# Aim of the task
The result must match the data exactly, line for line.
━━ Material supplied
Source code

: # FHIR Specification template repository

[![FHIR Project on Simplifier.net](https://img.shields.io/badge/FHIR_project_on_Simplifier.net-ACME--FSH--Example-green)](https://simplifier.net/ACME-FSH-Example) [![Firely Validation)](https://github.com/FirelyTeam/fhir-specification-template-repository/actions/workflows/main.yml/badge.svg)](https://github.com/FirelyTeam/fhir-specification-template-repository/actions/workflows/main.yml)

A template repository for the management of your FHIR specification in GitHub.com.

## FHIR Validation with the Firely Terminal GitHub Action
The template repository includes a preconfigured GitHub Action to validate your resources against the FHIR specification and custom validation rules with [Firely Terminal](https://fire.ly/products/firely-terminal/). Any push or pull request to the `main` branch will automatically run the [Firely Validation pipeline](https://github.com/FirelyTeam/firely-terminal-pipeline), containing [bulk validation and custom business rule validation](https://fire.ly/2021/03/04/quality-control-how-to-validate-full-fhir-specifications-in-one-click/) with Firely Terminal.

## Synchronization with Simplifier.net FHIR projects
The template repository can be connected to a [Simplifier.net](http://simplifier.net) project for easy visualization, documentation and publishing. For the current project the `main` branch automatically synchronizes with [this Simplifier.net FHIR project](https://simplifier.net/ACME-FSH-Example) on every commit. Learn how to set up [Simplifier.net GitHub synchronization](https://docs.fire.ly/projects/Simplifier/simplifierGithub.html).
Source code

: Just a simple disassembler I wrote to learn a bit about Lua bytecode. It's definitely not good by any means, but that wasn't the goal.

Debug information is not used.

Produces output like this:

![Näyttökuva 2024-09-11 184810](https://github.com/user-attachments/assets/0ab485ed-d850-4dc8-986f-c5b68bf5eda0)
━━━━
# Response to this exercise
Source code

: # FHIR Specification template repository

[![FHIR Project on Simplifier.net](https://img.shields.io/badge/FHIR_project_on_Simplifier.net-ACME--FSH--Example-green)](https://simplifier.net/ACME-FSH-Example) [![Firely Validation)](https://github.com/FirelyTeam/fhir-specification-template-repository/actions/workflows/main.yml/badge.svg)](https://github.com/FirelyTeam/fhir-specification-template-repository/actions/workflows/main.yml)

A template repository for the management of your FHIR specification in GitHub.com.

## FHIR Validation with the Firely Terminal GitHub Action
The template repository includes a preconfigured GitHub Action to validate your resources against the FHIR specification and custom validation rules with [Firely Terminal](https://fire.ly/products/firely-terminal/). Any push or pull request to the `main` branch will automatically run the [Firely Validation pipeline](https://github.com/FirelyTeam/firely-terminal-pipeline), containing [bulk validation and custom business rule validation](https://fire.ly/2021/03/04/quality-control-how-to-validate-full-fhir-specifications-in-one-click/) with Firely Terminal.

## Synchronization with Simplifier.net FHIR projects
The template repository can be connected to a [Simplifier.net](http://simplifier.net) project for easy visualization, documentation and publishing. For the current project the `main` branch automatically synchronizes with [this Simplifier.net FHIR project](https://simplifier.net/ACME-FSH-Example) on every commit. Learn how to set up [Simplifier.net GitHub synchronization](https://docs.fire.ly/projects/Simplifier/simplifierGithub.html).
Source code

: Just a simple disassembler I wrote to learn a bit about Lua bytecode. It's definitely not good by any means, but that wasn't the goal.

Debug information is not used.

Produces output like this:

![Näyttökuva 2024-09-11 184810](https://github.com/user-attachments/assets/0ab485ed-d850-4dc8-986f-c5b68bf5eda0)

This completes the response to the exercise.